Tout au long de l'exposition, Petit décrit comment les orchestres de prisonniers ont été organisés dès 1933 et comment la musique a accompagné la vie quotidienne des victimes dans les camps.
Les orchestres de prisonniers étaient utilisés pour rythmer les marches, comme moyen de coercition et de discipline, aussi bien sous l'omniprésente et menaçante porte du camp portant la tristement célèbre devise "Arbeit macht frei" (Le travail rend libre) que sur la place d'appel, où les prisonniers étaient contraints de rester debout pendant des heures, matin et soir, par tous les temps. La musique est également jouée dans les garnisons SS à des fins de divertissement et pour maintenir la cohésion militaire. Mais surtout, elle reste présente parmi les prisonniers comme un élément de leur survie psychologique et de leur résistance spirituelle, partagée (parfois nécessairement chuchotée d'une oreille à l'autre) pour remonter le moral. Même si ces actes doivent rester cachés, la musique les aide à résister, voire à défier le système du camp, qui viole constamment leurs libertés fondamentales.
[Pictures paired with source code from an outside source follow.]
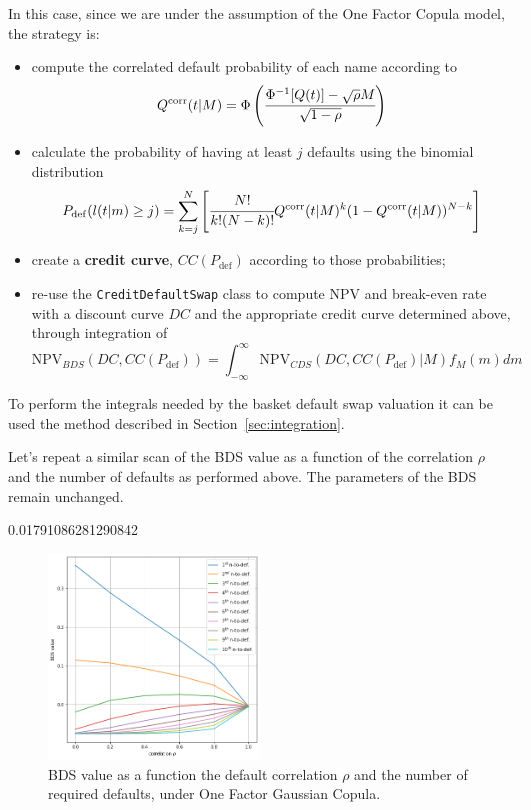 In this case, since we are under the assumption of the One Factor Copula model, the strategy is:
\begin{itemize}
\item compute the correlated default probability of each name according to 
\begin{equation}
Q^{\textrm{corr}}(t|M) = \Phi\left(\cfrac{\Phi^{-1}[Q(t)]-\sqrt{\rho} M}{\sqrt{1-\rho}}\right)
\end{equation}
\item calculate the probability of having at least $j$ defaults using the binomial distribution
\begin{equation}
P_{\mathrm{def}}(l(t|m) \ge j) = \sum_{k=j}^{N}\left[  \cfrac{N!}{k!(N-k)!}Q^{\textrm{corr}}(t|M)^k(1-Q^{\textrm{corr}}(t|M))^{N-k}\right]
\end{equation}
\item create a \textbf{credit curve}, $CC(P_{\mathrm{def}})$ according to those probabilities;
\item re-use the \texttt{CreditDefaultSwap} class to compute NPV and break-even rate with a discount curve $DC$ and the appropriate credit curve determined above, through integration of
\begin{equation}
\mathrm{NPV}_{BDS}(DC, CC(P_{\mathrm{def}})) = \int_{-\infty}^{\infty}{\mathrm{NPV}_{CDS}(DC, CC(P_{\mathrm{def}})|M) f_M(m)dm} 
\end{equation}
\end{itemize}

To perform the integrals needed by the basket default swap valuation it can be used the method described in Section~\ref{sec:integration}.


Let's repeat a similar scan of the BDS value as a function of the correlation $\rho$ and the number of defaults as performed above. The parameters of the BDS remain unchanged.

\begin{ioutput}
0.01791086281290842
\end{ioutput}

\begin{figure}[htb]
\centering
\includegraphics[width=0.5\textwidth]{figures/bds_value_one_factor}
\caption{BDS value as a function the default correlation $\rho$ and the number of required defaults, under One Factor Gaussian Copula.}
\label{fig:bds_value_one_factor}
\end{figure}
Dans les cinq salles de l'exposition, le visiteur peut écouter des chants de camp et des hymnes de résistance, mais aussi des airs populaires contemporains bien connus des nazis, souvent diffusés par haut-parleurs dans les camps et imposés aux prisonniers. Des chansons comme Belleville-Ménilmontant d'Aristide Bruant, qui parodie des paroles écrites et interprétées par des prisonniers dans une annexe de Buchenwald, sont également incluses. L'écoute de cette musique, avec ses mélodies et ses rythmes, est une expérience très riche qui nous relie directement à cette époque et à ce lieu.
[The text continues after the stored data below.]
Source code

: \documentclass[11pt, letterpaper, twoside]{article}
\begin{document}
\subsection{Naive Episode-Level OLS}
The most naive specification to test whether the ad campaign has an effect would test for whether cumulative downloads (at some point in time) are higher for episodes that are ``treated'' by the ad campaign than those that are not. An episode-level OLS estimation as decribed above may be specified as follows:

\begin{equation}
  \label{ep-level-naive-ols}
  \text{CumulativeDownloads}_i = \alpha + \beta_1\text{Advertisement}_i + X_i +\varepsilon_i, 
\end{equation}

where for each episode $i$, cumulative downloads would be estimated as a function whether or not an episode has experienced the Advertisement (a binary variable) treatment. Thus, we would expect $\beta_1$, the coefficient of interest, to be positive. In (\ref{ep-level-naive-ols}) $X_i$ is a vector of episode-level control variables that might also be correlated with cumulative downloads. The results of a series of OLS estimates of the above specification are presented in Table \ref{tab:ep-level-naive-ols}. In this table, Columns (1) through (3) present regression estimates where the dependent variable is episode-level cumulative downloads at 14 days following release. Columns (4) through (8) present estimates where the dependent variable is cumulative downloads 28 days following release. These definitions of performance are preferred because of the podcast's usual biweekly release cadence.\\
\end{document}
Il est réconfortant d'apprendre que certains des chefs d'orchestre des camps, par exemple à Auschwitz, ont également été en mesure d'élargir leur groupe et de sauver ainsi des vies. Sous prétexte de pouvoir jouer un morceau de musique particulier, certains suggéraient d'augmenter la taille de l'orchestre pour répondre à une telle demande.
Le spectateur comprend également comment les instruments sont arrivés dans les camps, soit en arrivant avec les prisonniers, soit en étant envoyés par des membres de la famille à l'extérieur, soit en étant trouvés dans les villages voisins et réquisitionnés par les nazis. La vue de certains de ces instruments, retrouvés après la libération des camps, permet de comprendre que beaucoup de ces camps étaient des prisons, et pas seulement des centres de mise à mort. Il en va de même pour l'acharnement des pratiques cruelles et humiliantes des SS, qui faisaient marcher les victimes pendant des kilomètres avec des chaussures conçues pour l'armée allemande, accompagnées de chants de marche nationalistes allemands, ou les forçaient à chanter des psaumes ou des textes antisémites tout en les battant physiquement. Les prisonniers pouvaient être contraints de jouer toute la nuit pour divertir les SS en échange de maigres rations alimentaires supplémentaires, avant de finir épuisés.